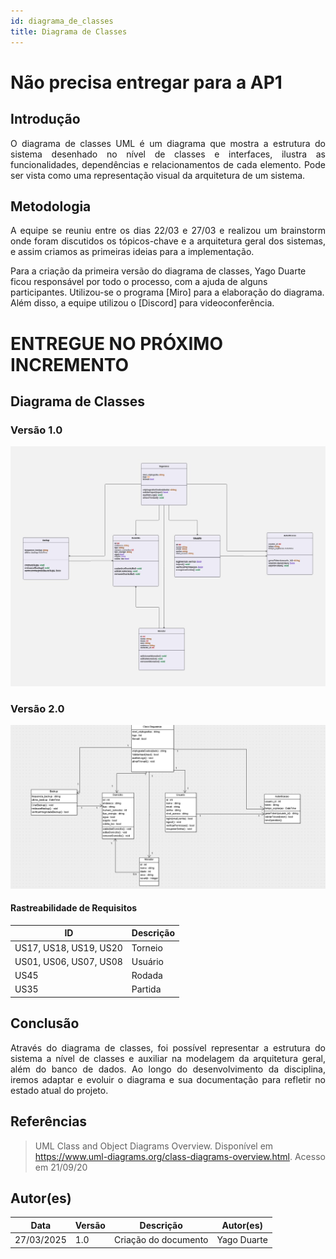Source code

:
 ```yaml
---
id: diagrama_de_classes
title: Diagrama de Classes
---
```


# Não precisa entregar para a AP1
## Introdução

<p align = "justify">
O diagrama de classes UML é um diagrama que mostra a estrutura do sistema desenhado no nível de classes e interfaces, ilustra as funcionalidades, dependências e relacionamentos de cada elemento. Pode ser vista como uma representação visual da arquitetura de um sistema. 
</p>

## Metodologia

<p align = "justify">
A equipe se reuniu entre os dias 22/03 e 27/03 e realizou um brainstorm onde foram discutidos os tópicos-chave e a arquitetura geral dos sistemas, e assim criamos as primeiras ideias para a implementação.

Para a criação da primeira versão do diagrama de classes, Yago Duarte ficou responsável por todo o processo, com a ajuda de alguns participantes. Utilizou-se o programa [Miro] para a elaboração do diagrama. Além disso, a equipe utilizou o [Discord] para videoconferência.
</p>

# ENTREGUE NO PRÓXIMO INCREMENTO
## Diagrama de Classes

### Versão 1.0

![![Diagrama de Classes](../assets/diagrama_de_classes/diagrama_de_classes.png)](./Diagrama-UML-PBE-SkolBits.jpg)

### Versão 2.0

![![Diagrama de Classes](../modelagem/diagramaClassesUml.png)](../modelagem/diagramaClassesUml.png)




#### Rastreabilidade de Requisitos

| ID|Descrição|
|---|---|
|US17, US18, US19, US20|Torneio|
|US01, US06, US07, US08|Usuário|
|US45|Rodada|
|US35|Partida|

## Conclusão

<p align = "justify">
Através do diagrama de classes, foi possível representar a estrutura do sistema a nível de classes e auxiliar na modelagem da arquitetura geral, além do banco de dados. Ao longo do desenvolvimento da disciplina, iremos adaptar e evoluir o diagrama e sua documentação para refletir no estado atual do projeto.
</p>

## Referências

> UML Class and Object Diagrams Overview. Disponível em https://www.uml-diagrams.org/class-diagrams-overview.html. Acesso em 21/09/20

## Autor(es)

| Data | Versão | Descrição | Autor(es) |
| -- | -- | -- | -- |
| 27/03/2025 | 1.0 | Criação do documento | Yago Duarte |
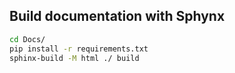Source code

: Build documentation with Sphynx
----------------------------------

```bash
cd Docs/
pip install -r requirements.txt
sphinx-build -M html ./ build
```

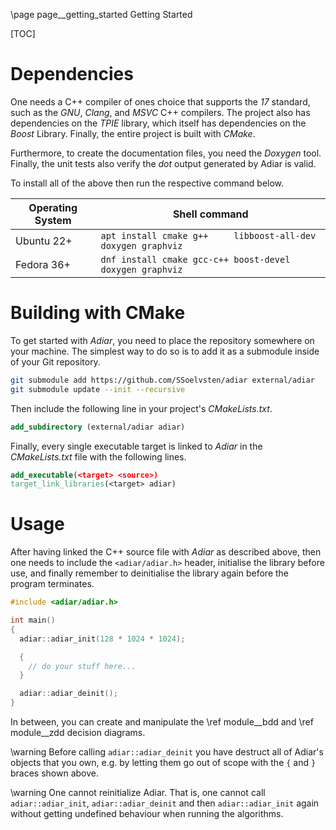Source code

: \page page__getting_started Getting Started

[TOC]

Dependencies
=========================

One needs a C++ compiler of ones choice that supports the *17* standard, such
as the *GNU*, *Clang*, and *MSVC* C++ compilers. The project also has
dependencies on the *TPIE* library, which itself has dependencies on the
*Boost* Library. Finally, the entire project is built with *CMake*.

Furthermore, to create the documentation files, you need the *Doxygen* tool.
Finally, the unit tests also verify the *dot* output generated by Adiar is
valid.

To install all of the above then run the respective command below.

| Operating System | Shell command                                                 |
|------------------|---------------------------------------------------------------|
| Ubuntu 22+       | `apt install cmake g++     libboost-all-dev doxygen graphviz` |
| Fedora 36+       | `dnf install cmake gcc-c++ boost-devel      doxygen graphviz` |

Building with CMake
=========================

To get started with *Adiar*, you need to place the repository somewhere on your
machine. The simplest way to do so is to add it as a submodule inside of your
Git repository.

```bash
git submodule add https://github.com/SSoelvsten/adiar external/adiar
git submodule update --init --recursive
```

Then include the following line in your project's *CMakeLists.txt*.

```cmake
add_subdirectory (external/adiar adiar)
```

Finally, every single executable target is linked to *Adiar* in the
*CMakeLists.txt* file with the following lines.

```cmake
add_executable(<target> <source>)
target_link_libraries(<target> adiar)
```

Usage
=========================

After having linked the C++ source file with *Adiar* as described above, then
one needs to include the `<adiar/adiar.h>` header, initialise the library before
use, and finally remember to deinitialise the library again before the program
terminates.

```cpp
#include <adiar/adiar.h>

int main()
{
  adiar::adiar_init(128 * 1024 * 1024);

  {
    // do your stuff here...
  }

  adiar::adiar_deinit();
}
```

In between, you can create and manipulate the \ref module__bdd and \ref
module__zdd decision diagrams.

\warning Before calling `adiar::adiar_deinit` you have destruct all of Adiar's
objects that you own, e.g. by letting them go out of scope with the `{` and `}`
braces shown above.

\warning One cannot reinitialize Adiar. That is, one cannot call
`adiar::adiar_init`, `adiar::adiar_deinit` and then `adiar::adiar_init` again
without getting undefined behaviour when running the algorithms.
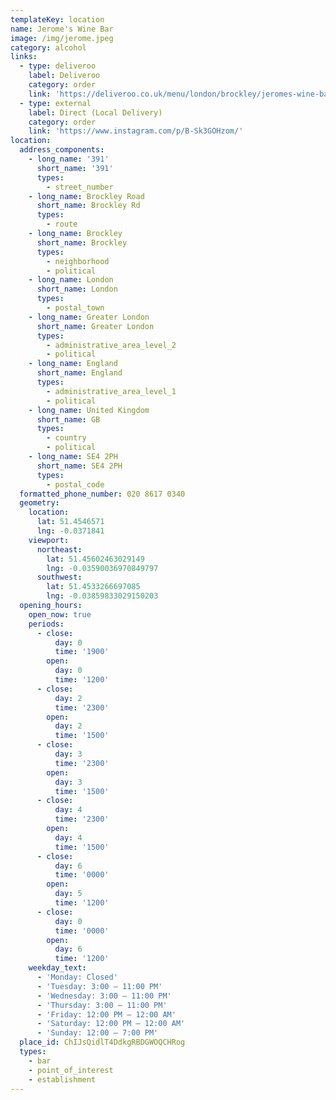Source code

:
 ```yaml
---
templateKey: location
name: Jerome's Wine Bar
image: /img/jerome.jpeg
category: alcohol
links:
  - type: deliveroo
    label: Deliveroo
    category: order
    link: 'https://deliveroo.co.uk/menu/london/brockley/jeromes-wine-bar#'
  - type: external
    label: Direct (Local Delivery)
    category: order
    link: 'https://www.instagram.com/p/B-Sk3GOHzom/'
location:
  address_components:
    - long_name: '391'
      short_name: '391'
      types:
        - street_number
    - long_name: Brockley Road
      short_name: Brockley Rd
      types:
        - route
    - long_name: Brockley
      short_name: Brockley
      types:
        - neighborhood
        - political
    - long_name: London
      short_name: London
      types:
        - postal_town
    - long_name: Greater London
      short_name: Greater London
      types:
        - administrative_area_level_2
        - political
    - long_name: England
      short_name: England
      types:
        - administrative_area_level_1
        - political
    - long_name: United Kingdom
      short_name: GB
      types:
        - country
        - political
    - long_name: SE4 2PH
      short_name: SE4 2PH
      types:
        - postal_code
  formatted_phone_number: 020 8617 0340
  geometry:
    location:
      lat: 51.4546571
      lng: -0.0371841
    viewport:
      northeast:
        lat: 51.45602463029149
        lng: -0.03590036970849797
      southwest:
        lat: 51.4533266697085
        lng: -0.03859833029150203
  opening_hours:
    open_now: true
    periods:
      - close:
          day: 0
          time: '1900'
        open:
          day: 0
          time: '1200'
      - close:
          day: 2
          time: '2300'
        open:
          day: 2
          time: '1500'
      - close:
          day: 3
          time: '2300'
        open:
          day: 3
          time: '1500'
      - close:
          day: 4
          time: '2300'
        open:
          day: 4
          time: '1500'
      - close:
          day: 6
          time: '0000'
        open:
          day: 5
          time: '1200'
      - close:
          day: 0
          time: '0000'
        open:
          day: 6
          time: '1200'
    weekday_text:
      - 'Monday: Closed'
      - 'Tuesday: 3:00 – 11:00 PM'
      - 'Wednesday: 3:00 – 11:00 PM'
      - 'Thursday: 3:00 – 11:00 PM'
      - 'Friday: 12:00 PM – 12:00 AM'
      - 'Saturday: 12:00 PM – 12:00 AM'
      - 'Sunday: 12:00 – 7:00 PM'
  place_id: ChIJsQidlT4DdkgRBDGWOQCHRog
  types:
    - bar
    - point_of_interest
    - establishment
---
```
##############################
Go through the material and copy every line in which the word "diagrams" occurs.

▶ [Exercise output]
> UML Class and Object Diagrams Overview. Disponível em https://www.uml-diagrams.org/class-diagrams-overview.html. Acesso em 21/09/20
module__zdd decision diagrams.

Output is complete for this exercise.